When aspiring singer Tan Ying Hao first performed for his mother the Hokkien songs that he would record for his self-released album, Madam Ong Siok Huay did not understand him because of his funny-sounding "accent".
"I didn't know what he was singing and told him to show me the lyrics," says Madam Ong 62, who works part-time at a wet market vegetable stall.
"Sometimes, he uses the wrong words or pronunciation, changing the meaning completely."
But she says he has improved a lot since he first tried singing in Hokkien three to four years ago.
Earlier this month, Ying Hao, 23, released his first album, Black Panther, which cost about $25,000 of his own money to produce. Four of the nine tracks on the album are sung in Hokkien.
His first recordings started as projects during his Music and Audio Technology diploma course at Singapore Polytechnic.
Ying Hao, a self-taught musician, would ask his mother for help to translate some of the lyrics that he had written in Mandarin. He rephrased them sometimes on her advice.
While he and his older sister, invoice processor Yvonne Tan, 25, have always been able to understand the dialect as their mother and father, taxi driver Tan Kian Seng, 59, speak it at home, this is the first time he tried to study the words.
"I didn't speak much Hokkien as a child, but it was spoken among the elderly at home," says Ying Hao, who will be pursuing an Arts Management degree at Lasalle College of the Arts.
Looking back, Madam Ong regrets encouraging her children to speak only English and Mandarin for it has resulted in a communication barrier between them and their dialect-speaking grandparents.
Ying Hao plans to improve his Hokkien and hopes that his mother will to teach it to his children in the future.
"I'll do my part to expose them to it frequently and play them my songs," he says.
How did your parents react when you told them you wanted to study music-related courses?

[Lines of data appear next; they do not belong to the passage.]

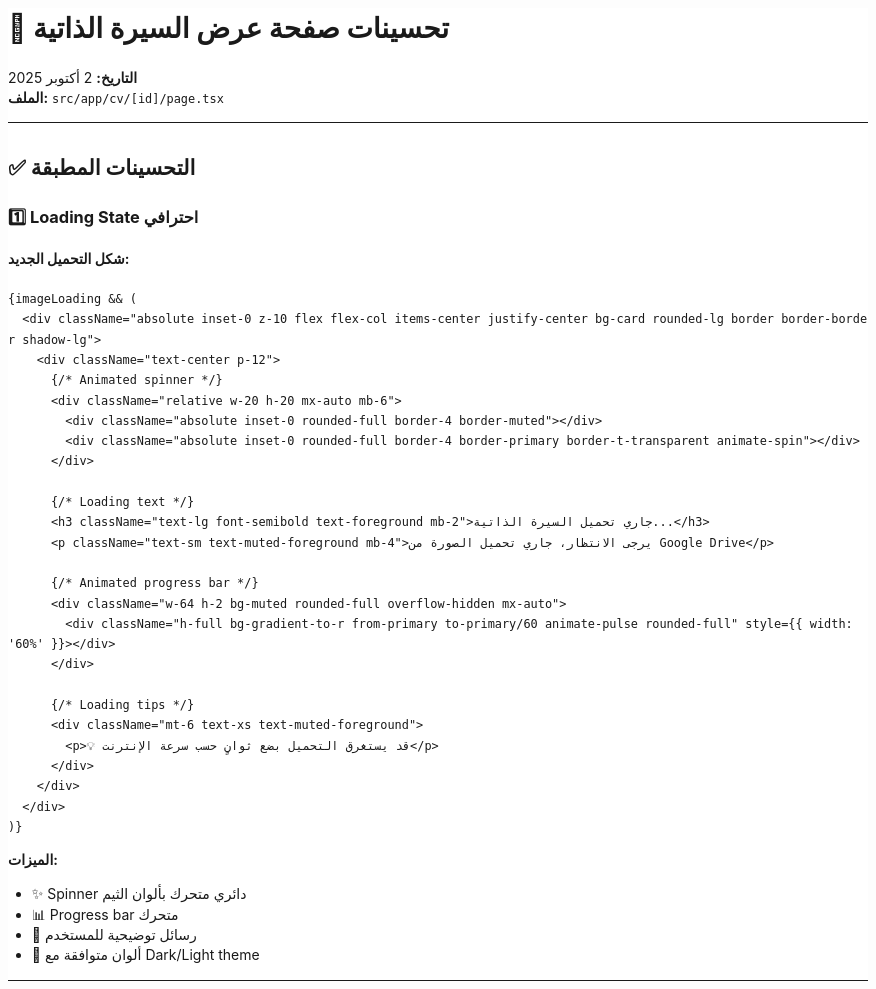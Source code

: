 # 🎨 تحسينات صفحة عرض السيرة الذاتية

**التاريخ:** 2 أكتوبر 2025  
**الملف:** `src/app/cv/[id]/page.tsx`

---

## ✅ التحسينات المطبقة

### 1️⃣ **Loading State احترافي**

#### شكل التحميل الجديد:
```tsx
{imageLoading && (
  <div className="absolute inset-0 z-10 flex flex-col items-center justify-center bg-card rounded-lg border border-border shadow-lg">
    <div className="text-center p-12">
      {/* Animated spinner */}
      <div className="relative w-20 h-20 mx-auto mb-6">
        <div className="absolute inset-0 rounded-full border-4 border-muted"></div>
        <div className="absolute inset-0 rounded-full border-4 border-primary border-t-transparent animate-spin"></div>
      </div>
      
      {/* Loading text */}
      <h3 className="text-lg font-semibold text-foreground mb-2">جاري تحميل السيرة الذاتية...</h3>
      <p className="text-sm text-muted-foreground mb-4">يرجى الانتظار، جاري تحميل الصورة من Google Drive</p>
      
      {/* Animated progress bar */}
      <div className="w-64 h-2 bg-muted rounded-full overflow-hidden mx-auto">
        <div className="h-full bg-gradient-to-r from-primary to-primary/60 animate-pulse rounded-full" style={{ width: '60%' }}></div>
      </div>
      
      {/* Loading tips */}
      <div className="mt-6 text-xs text-muted-foreground">
        <p>💡 قد يستغرق التحميل بضع ثوانٍ حسب سرعة الإنترنت</p>
      </div>
    </div>
  </div>
)}
```

**الميزات:**
- ✨ Spinner دائري متحرك بألوان الثيم
- 📊 Progress bar متحرك
- 💬 رسائل توضيحية للمستخدم
- 🎨 ألوان متوافقة مع Dark/Light theme

---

Madam Ong: My husband and I had hoped that he would study something more down-to-earth. We wanted him to be an accountant or engineer, but he was reluctant. I discussed it with my husband, who thought studying music was a good idea.
Ying Hao: My dad is more easy-going and willing to let us take risks. Being a full-time performer in Singapore is not easy, so I'm taking it one step at a time. Knowledge of the field will be helpful to my music career in the long run.
How important is dialect to you?
Ying Hao: It's a part of my identity.
Madam Ong: Dialect is important to our family. His grandmother speaks in Hokkien but he couldn't really understand her when he was younger, so she put in the effort to learn Mandarin. He tries his best, but sometimes he cannot find the right words in dialect.
Ying Hao: The moment I struggle, my grandparents will switch to Mandarin.
Madam Ong: His dad communicates with him more now that he can speak in Hokkien.
Ying Hao: I am closer to my mother as my dad works full-time and I spend more time with her.